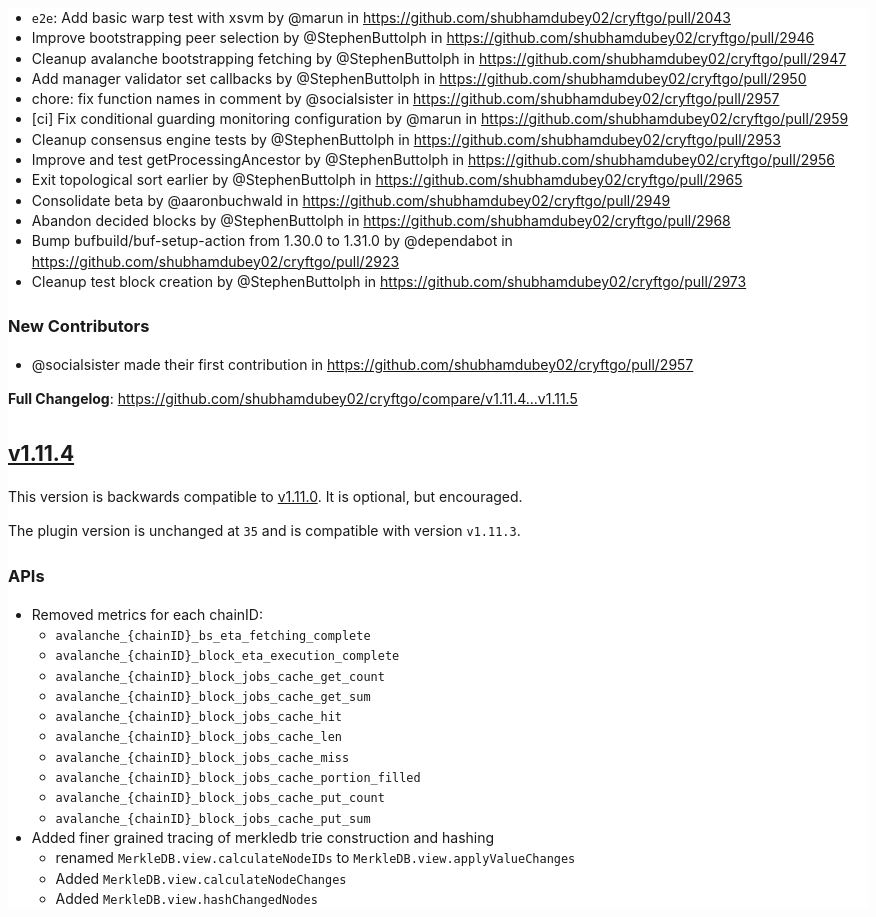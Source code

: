 - `e2e`: Add basic warp test with xsvm by @marun in https://github.com/shubhamdubey02/cryftgo/pull/2043
- Improve bootstrapping peer selection by @StephenButtolph in https://github.com/shubhamdubey02/cryftgo/pull/2946
- Cleanup avalanche bootstrapping fetching by @StephenButtolph in https://github.com/shubhamdubey02/cryftgo/pull/2947
- Add manager validator set callbacks by @StephenButtolph in https://github.com/shubhamdubey02/cryftgo/pull/2950
- chore: fix function names in comment by @socialsister in https://github.com/shubhamdubey02/cryftgo/pull/2957
- [ci] Fix conditional guarding monitoring configuration by @marun in https://github.com/shubhamdubey02/cryftgo/pull/2959
- Cleanup consensus engine tests by @StephenButtolph in https://github.com/shubhamdubey02/cryftgo/pull/2953
- Improve and test getProcessingAncestor by @StephenButtolph in https://github.com/shubhamdubey02/cryftgo/pull/2956
- Exit topological sort earlier by @StephenButtolph in https://github.com/shubhamdubey02/cryftgo/pull/2965
- Consolidate beta by @aaronbuchwald in https://github.com/shubhamdubey02/cryftgo/pull/2949
- Abandon decided blocks by @StephenButtolph in https://github.com/shubhamdubey02/cryftgo/pull/2968
- Bump bufbuild/buf-setup-action from 1.30.0 to 1.31.0 by @dependabot in https://github.com/shubhamdubey02/cryftgo/pull/2923
- Cleanup test block creation by @StephenButtolph in https://github.com/shubhamdubey02/cryftgo/pull/2973

### New Contributors

- @socialsister made their first contribution in https://github.com/shubhamdubey02/cryftgo/pull/2957

**Full Changelog**: https://github.com/shubhamdubey02/cryftgo/compare/v1.11.4...v1.11.5

## [v1.11.4](https://github.com/shubhamdubey02/cryftgo/releases/tag/v1.11.4)

This version is backwards compatible to [v1.11.0](https://github.com/shubhamdubey02/cryftgo/releases/tag/v1.11.0). It is optional, but encouraged.

The plugin version is unchanged at `35` and is compatible with version `v1.11.3`.

### APIs

- Removed metrics for each chainID:
  - `avalanche_{chainID}_bs_eta_fetching_complete`
  - `avalanche_{chainID}_block_eta_execution_complete`
  - `avalanche_{chainID}_block_jobs_cache_get_count`
  - `avalanche_{chainID}_block_jobs_cache_get_sum`
  - `avalanche_{chainID}_block_jobs_cache_hit`
  - `avalanche_{chainID}_block_jobs_cache_len`
  - `avalanche_{chainID}_block_jobs_cache_miss`
  - `avalanche_{chainID}_block_jobs_cache_portion_filled`
  - `avalanche_{chainID}_block_jobs_cache_put_count`
  - `avalanche_{chainID}_block_jobs_cache_put_sum`
- Added finer grained tracing of merkledb trie construction and hashing
  - renamed `MerkleDB.view.calculateNodeIDs` to `MerkleDB.view.applyValueChanges`
  - Added `MerkleDB.view.calculateNodeChanges`
  - Added `MerkleDB.view.hashChangedNodes`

*****

* **Exercise**
For each line above that contains the word "socialsister", give the line as it is written.

* **Solution**
- chore: fix function names in comment by @socialsister in https://github.com/shubhamdubey02/cryftgo/pull/2957
- @socialsister made their first contribution in https://github.com/shubhamdubey02/cryftgo/pull/2957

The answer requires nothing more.